* **How to complete this task**: All lines holding the word "greater" in the listing below need to be copied.

=== Provided material ===

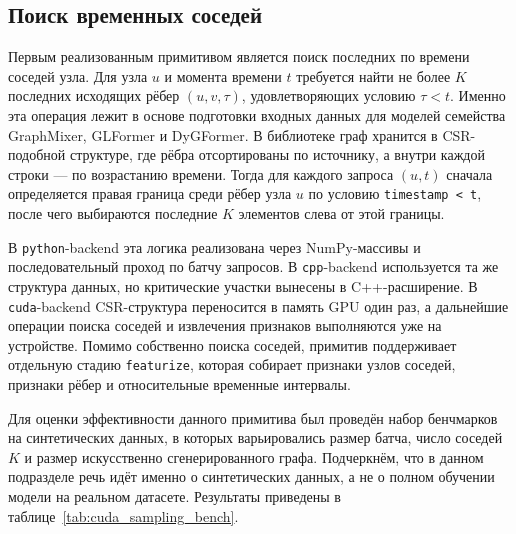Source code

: \documentclass[a4paper,12pt]{extarticle}
\begin{document}
  \subsection{Поиск временных соседей}

  Первым реализованным примитивом является поиск последних по времени соседей узла. Для узла $u$ и момента времени $t$ требуется найти не более $K$ последних
  исходящих рёбер $(u, v, \tau)$, удовлетворяющих условию $\tau < t$. Именно эта операция лежит в основе подготовки входных данных для моделей семейства GraphMixer,
  GLFormer и DyGFormer. В библиотеке граф хранится в CSR-подобной структуре, где рёбра отсортированы по источнику, а внутри каждой строки --- по возрастанию времени.
  Тогда для каждого запроса $(u,t)$ сначала определяется правая граница среди рёбер узла $u$ по условию \texttt{timestamp < t}, после чего выбираются последние $K$
  элементов слева от этой границы.

  В \texttt{python}-backend эта логика реализована через NumPy-массивы и последовательный проход по батчу запросов. В \texttt{cpp}-backend используется та же
  структура данных, но критические участки вынесены в C++-расширение. В \texttt{cuda}-backend CSR-структура переносится в память GPU один раз, а дальнейшие операции
  поиска соседей и извлечения признаков выполняются уже на устройстве. Помимо собственно поиска соседей, примитив поддерживает отдельную стадию \texttt{featurize},
  которая собирает признаки узлов соседей, признаки рёбер и относительные временные интервалы.

  Для оценки эффективности данного примитива был проведён набор бенчмарков на синтетических данных, в которых варьировались размер батча, число соседей $K$ и размер
  искусственно сгенерированного графа. Подчеркнём, что в данном подразделе речь идёт именно о синтетических данных, а не о полном обучении модели на реальном
  датасете. Результаты приведены в таблице~\ref{tab:cuda_sampling_bench}.
\end{document}
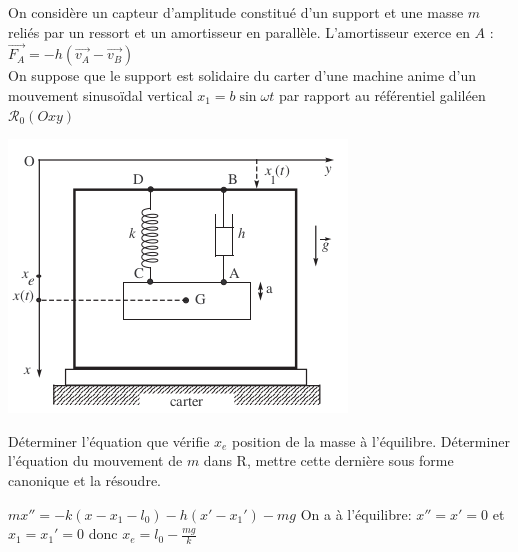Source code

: \begin{Exercise}[title=Sismographe]
	On considère un capteur d'amplitude constitué d'un support et une masse $m$ reliés par un ressort et un amortisseur en parallèle. L'amortisseur exerce en $A$ : $\vec{F_A}=-h(\vec{v_A}-\vec{v_B})$\\
	On suppose que le support est solidaire du carter d'une machine anime d'un mouvement sinusoïdal vertical $x_1= b\sin \omega t$ par rapport au référentiel galiléen $\mathcal{R}_0 (Oxy)$
	\begin{center}
		\includegraphics[scale=0.4]{../fig/sismographe.png}
	\end{center}
	\Question Déterminer l'équation que vérifie $x_e$ position de la masse à l'équilibre.
	\Question Déterminer l'équation du mouvement de $m$ dans R, mettre cette dernière sous forme canonique et la résoudre.
\end{Exercise}
\begin{Answer}
	\Question $m x'' = -k(x-x_1-l_0) - h(x'-x_1')-mg$
	\Question On a à l'équilibre: $x''=x' =0$ et $x_1 = x_1' = 0$ donc
	$x_e=l_0 -\frac{mg}{k} $
\end{Answer}
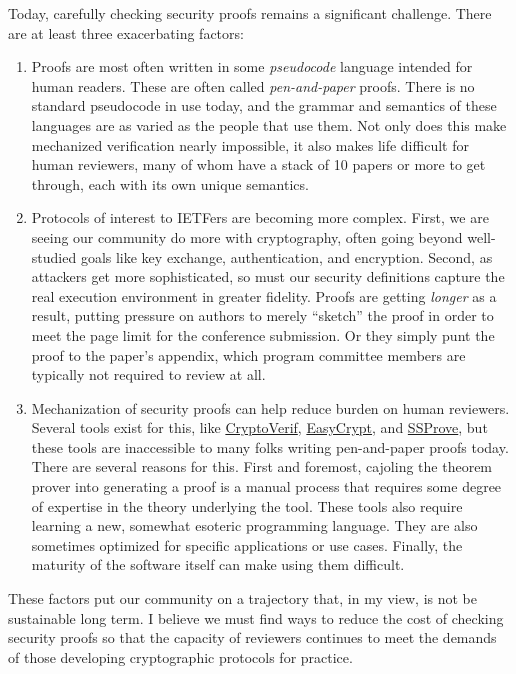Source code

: \documentclass{article}
\begin{document}
Today, carefully checking security proofs remains a significant challenge.
There are at least three exacerbating factors:
%
\begin{enumerate}

  \item Proofs are most often written in some \emph{pseudocode} language
    intended for human readers. These are often called \emph{pen-and-paper}
    proofs.
    There is no standard pseudocode in use today, and the grammar and
    semantics of these languages are as varied as the people that use them.
    Not only does this make mechanized verification nearly impossible, it also
    makes life difficult for human reviewers, many of whom have a stack of
    10 papers or more to get through, each with its own unique semantics.

  \item Protocols of interest to IETFers are becoming more complex.
    First, we are seeing our community do more with cryptography, often going
    beyond well-studied goals like key exchange, authentication, and
    encryption.
    Second, as attackers get more sophisticated, so must our security definitions
    capture the real execution environment in greater fidelity.
    Proofs are getting \emph{longer} as a result, putting pressure on authors
    to merely ``sketch'' the proof in order to meet the page limit for the
    conference submission. Or they simply punt the proof to the paper's
    appendix, which program committee members are typically not required to
    review at all.

  \item Mechanization of security proofs can help reduce burden on human
    reviewers.
    Several tools exist for this, like
    \href{https://bblanche.gitlabpages.inria.fr/CryptoVerif/}{CryptoVerif},
    \href{https://github.com/EasyCrypt/easycrypt}{EasyCrypt}, and
    \href{https://github.com/SSProve/ssprove}{SSProve}, but these tools
    are inaccessible to many folks writing pen-and-paper proofs today.
    There are several reasons for this.
    First and foremost, cajoling the theorem prover into generating a proof is
    a manual process that requires some degree of expertise in the theory
    underlying the tool.
    These tools also require learning a new, somewhat esoteric programming
    language. They are also sometimes optimized for specific applications or
    use cases. Finally, the maturity of the software itself can make using them
    difficult.

\end{enumerate}
%
These factors put our community on a trajectory that, in my view, is not be
sustainable long term.
%
I believe we must find ways to reduce the cost of checking security proofs so
that the capacity of reviewers continues to meet the demands of those
developing cryptographic protocols for practice.
\end{document}
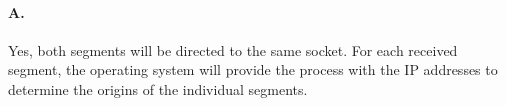 \paragraph{A.}
Yes, both segments will be directed to the same socket. For each received segment, the operating system will provide the process with the IP addresses to determine the origins of the individual segments.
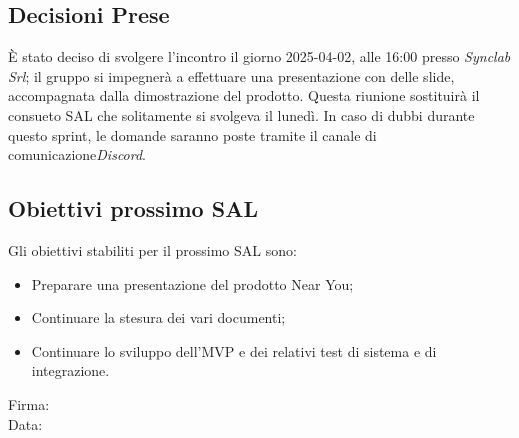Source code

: \documentclass[10pt]{article}
\begin{document}
\subsection{Decisioni Prese}
È stato deciso di svolgere l'incontro il giorno 2025-04-02, alle 16:00 presso \textit{Synclab Srl}; il gruppo si impegnerà a effettuare una presentazione con delle slide, accompagnata dalla dimostrazione del prodotto. Questa riunione sostituirà il consueto SAL che solitamente si svolgeva il lunedì. In caso di dubbi durante questo sprint, le domande saranno poste tramite il canale di comunicazione\textit{Discord}.

\subsection{Obiettivi prossimo SAL} 
Gli obiettivi stabiliti per il prossimo SAL sono:
    \begin{itemize}
            \item Preparare una presentazione del prodotto Near You;
            \item Continuare la stesura dei vari documenti;
            \item Continuare lo sviluppo dell'MVP e dei relativi test di sistema e di integrazione.
    \end{itemize}

\vfill
\begin{minipage}{10cm}
Firma: \hrulefill \\
\vspace{2mm}
Data: \dotfill
\end{minipage}
\end{document}

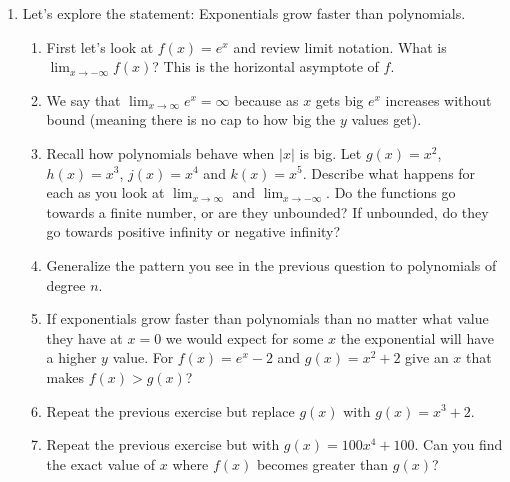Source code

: \documentclass[12pt]{article}
\theoremstyle{plain}     %
\begin{document}
\begin{enumerate}
		\item \hspace{-2em}\llap{$*$}\hspace{2em} Let's explore the statement: Exponentials grow faster than polynomials.
			\begin{enumerate}
				\item First let's look at $f(x)=e^x$ and review limit notation. What is $\displaystyle \lim_{x\to -\infty} f(x)$? This is the horizontal asymptote of $f$.
				\item We say that $\displaystyle \lim_{x\to \infty} e^x =\infty$ because as $x$ gets big $e^x$ increases without bound (meaning there is no cap to how big the $y$ values get).
				\item Recall how polynomials behave when $|x|$ is big. Let $g(x)=x^2$, $h(x)=x^3$, $j(x)=x^4$ and $k(x)=x^5$. Describe what happens for each as you look at $\lim_{x\to \infty}$ and $\lim_{x\to -\infty}$. Do the functions go towards a finite number, or are they unbounded? If unbounded, do they go towards positive infinity or negative infinity?
				\item Generalize the pattern you see in the previous question to polynomials of degree $n$.
				\item If exponentials grow faster than polynomials than no matter what value they have at $x=0$ we would expect for some $x$ the exponential will have a higher $y$ value. For $f(x)=e^x-2$ and $g(x)=x^2+2$ give an $x$ that makes $f(x)>g(x)$?
				\item Repeat the previous exercise but replace $g(x)$ with $g(x)=x^3+2$.
				\item Repeat the previous exercise but with $g(x)=100x^4+100$. Can you find the exact value of $x$ where $f(x)$ becomes greater than $g(x)$?
			\end{enumerate}					
		
		
			
\end{enumerate}
		
	
	
\end{document}
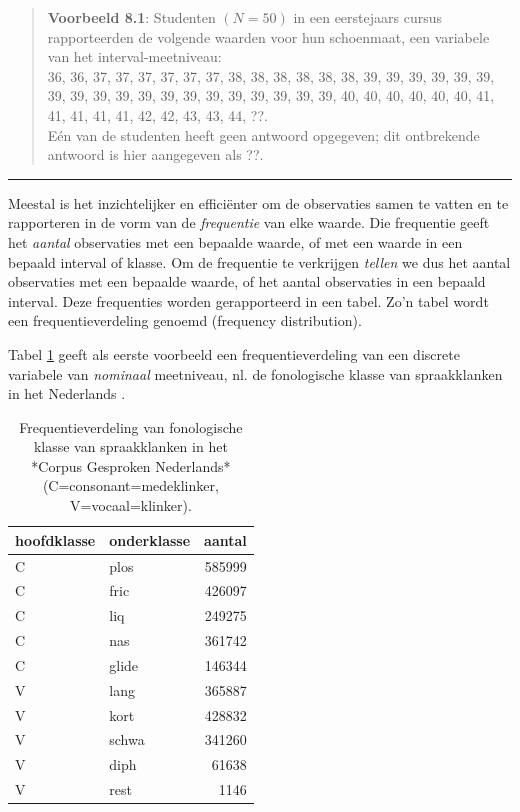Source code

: \documentclass[
]{book}
\begin{document}
\begin{quote}
\textbf{Voorbeeld 8.1}: Studenten \((N=50)\) in een eerstejaars
cursus rapporteerden de volgende waarden voor hun schoenmaat, een
variabele van het interval-meetniveau:\\
36, 36, 37, 37, 37, 37, 37, 37, 38, 38, 38, 38, 38, 38, 39, 39, 39, 39,
39, 39, 39, 39, 39, 39, 39, 39, 39, 39, 39, 39, 39, 39, 39, 40, 40, 40,
40, 40, 40, 41, 41, 41, 41, 41, 42, 42, 43, 43, 44, ??.\\
Eén van de studenten heeft geen antwoord opgegeven; dit ontbrekende
antwoord is hier aangegeven als ??.
\end{quote}

\begin{center}\rule{0.5\linewidth}{0.5pt}\end{center}

Meestal is het inzichtelijker en efficiënter om de observaties samen te
vatten en te rapporteren in de vorm van de \emph{frequentie} van elke waarde.
Die frequentie geeft het \emph{aantal} observaties met een bepaalde waarde,
of met een waarde in een bepaald interval of klasse. Om de frequentie te
verkrijgen \emph{tellen} we dus het aantal observaties met een bepaalde
waarde, of het aantal observaties in een bepaald interval. Deze
frequenties worden gerapporteerd in een tabel. Zo'n tabel wordt een
frequentieverdeling genoemd (frequency distribution).

Tabel \ref{tab:klankfreq} geeft als eerste voorbeeld een
frequentieverdeling van een discrete variabele van \emph{nominaal}
meetniveau, nl. de fonologische klasse van spraakklanken in het
Nederlands \citep{LKCG07}.

\begin{table}[t]

\caption{\label{tab:klankfreq}Frequentieverdeling 
              van fonologische klasse van spraakklanken 
              in het *Corpus Gesproken Nederlands* 
              (C=consonant=medeklinker, V=vocaal=klinker).}
\centering
\begin{tabular}{llr}
\toprule
hoofdklasse & onderklasse & aantal\\
\midrule
C & plos & 585999\\
C & fric & 426097\\
C & liq & 249275\\
C & nas & 361742\\
C & glide & 146344\\
\addlinespace
V & lang & 365887\\
V & kort & 428832\\
V & schwa & 341260\\
V & diph & 61638\\
V & rest & 1146\\
\bottomrule
\end{tabular}
\end{table}
\end{document}

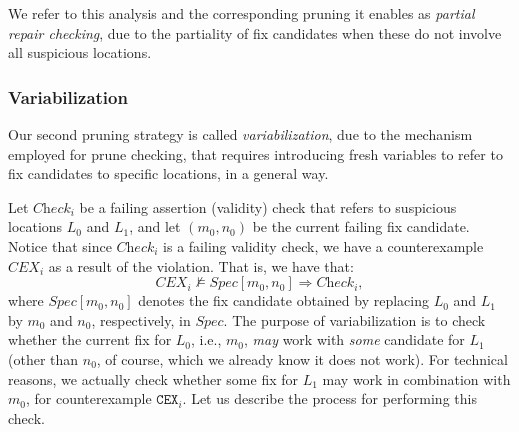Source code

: We refer to this analysis and the corresponding pruning it enables as \emph{partial repair checking}, due to the partiality of fix candidates when these do not involve all suspicious locations.

\subsubsection{Variabilization}

Our second pruning strategy is called \emph{variabilization}, due to the mechanism employed for prune checking, that requires introducing fresh variables to refer to fix candidates to specific locations, in a general way.

Let $\textit{Check}_i$ be a failing assertion (validity) check that refers to suspicious locations $L_0$ and $L_1$, and let $(m_0, n_0)$ be the current failing fix candidate. Notice that since $\textit{Check}_i$ is a failing validity check, we have a counterexample $\textit{CEX}_i$ as a result of the violation. That is, we have that:
\begin{displaymath}
    \textit{CEX}_i \not \models \textit{Spec}[m_0, n_0] \Rightarrow \textit{Check}_i,
\end{displaymath}
where $\textit{Spec}[m_0, n_0]$ denotes the fix candidate obtained by replacing $L_0$ and $L_1$ by $m_0$ and $n_0$, respectively, in $\textit{Spec}$. The purpose of variabilization is to check whether the current fix for $L_0$, i.e., $m_0$, \emph{may} work with \emph{some} candidate for $L_1$ (other than $n_0$, of course, which we already know it does not work). For technical reasons, we actually check whether some fix for $L_1$ may work in combination with $m_0$, for counterexample $\texttt{CEX}_i$. Let us describe the process for performing this check. 

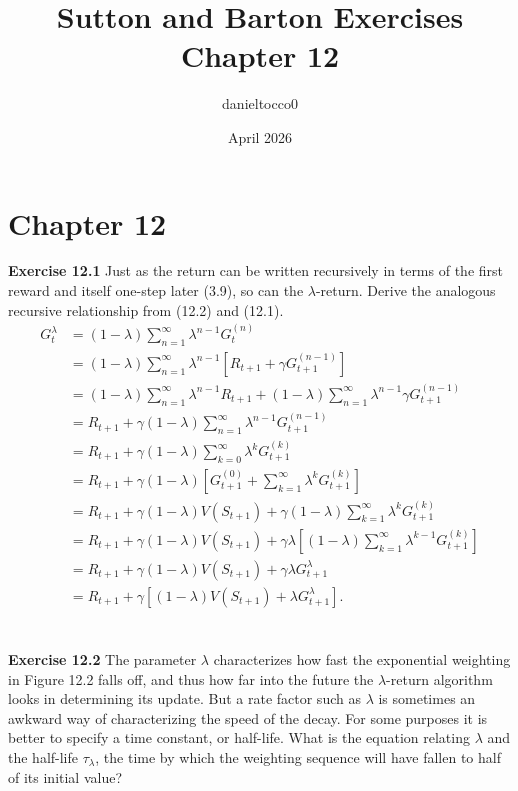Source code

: \documentclass{article}
\title{Sutton and Barton Exercises Chapter 12}
\author{danieltocco0 }
\date{April 2026}
\begin{document}
\maketitle

\section{Chapter 12}


\textbf{Exercise 12.1} \quad Just as the return can be written recursively in terms of the first reward and 
itself one-step later (3.9), so can the $\lambda$-return. Derive the analogous recursive relationship 
from (12.2) and (12.1).
\\

\begin{align*}
G_t^\lambda 
&= (1-\lambda)\sum_{n=1}^{\infty} \lambda^{n-1} G_t^{(n)} \\
&= (1-\lambda)\sum_{n=1}^{\infty} \lambda^{n-1} \left[ R_{t+1} + \gamma G_{t+1}^{(n-1)} \right] \\
&= (1-\lambda)\sum_{n=1}^{\infty} \lambda^{n-1} R_{t+1}
+ (1-\lambda)\sum_{n=1}^{\infty} \lambda^{n-1} \gamma G_{t+1}^{(n-1)} \\
&= R_{t+1} + \gamma (1-\lambda)\sum_{n=1}^{\infty} \lambda^{n-1} G_{t+1}^{(n-1)} \\
&= R_{t+1} + \gamma (1-\lambda)\sum_{k=0}^{\infty} \lambda^k G_{t+1}^{(k)} \\
&= R_{t+1} + \gamma (1-\lambda)\left[ G_{t+1}^{(0)} + \sum_{k=1}^{\infty} \lambda^k G_{t+1}^{(k)} \right] \\
&= R_{t+1} + \gamma (1-\lambda) V(S_{t+1})
+ \gamma (1-\lambda)\sum_{k=1}^{\infty} \lambda^k G_{t+1}^{(k)} \\
&= R_{t+1} + \gamma (1-\lambda) V(S_{t+1})
+ \gamma \lambda \left[(1-\lambda)\sum_{k=1}^{\infty} \lambda^{k-1} G_{t+1}^{(k)} \right] \\
&= R_{t+1} + \gamma (1-\lambda) V(S_{t+1})
+ \gamma \lambda G_{t+1}^\lambda \\
&= R_{t+1} + \gamma \left[(1-\lambda) V(S_{t+1}) + \lambda G_{t+1}^\lambda \right].
\end{align*}
\\\\
\textbf{Exercise 12.2} \quad The parameter $\lambda$ characterizes how fast the exponential weighting in 
Figure 12.2 falls off, and thus how far into the future the $\lambda$-return algorithm looks in 
determining its update. But a rate factor such as $\lambda$ is sometimes an awkward way of 
characterizing the speed of the decay. For some purposes it is better to specify a time 
constant, or half-life. What is the equation relating $\lambda$ and the half-life $\tau_\lambda$, the time by 
which the weighting sequence will have fallen to half of its initial value?
\\
\\
\end{document}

===

* **Response to the task**:
    capture the real execution environment in greater fidelity.
				\item Repeat the previous exercise but with $g(x)=100x^4+100$. Can you find the exact value of $x$ where $f(x)$ becomes greater than $g(x)$?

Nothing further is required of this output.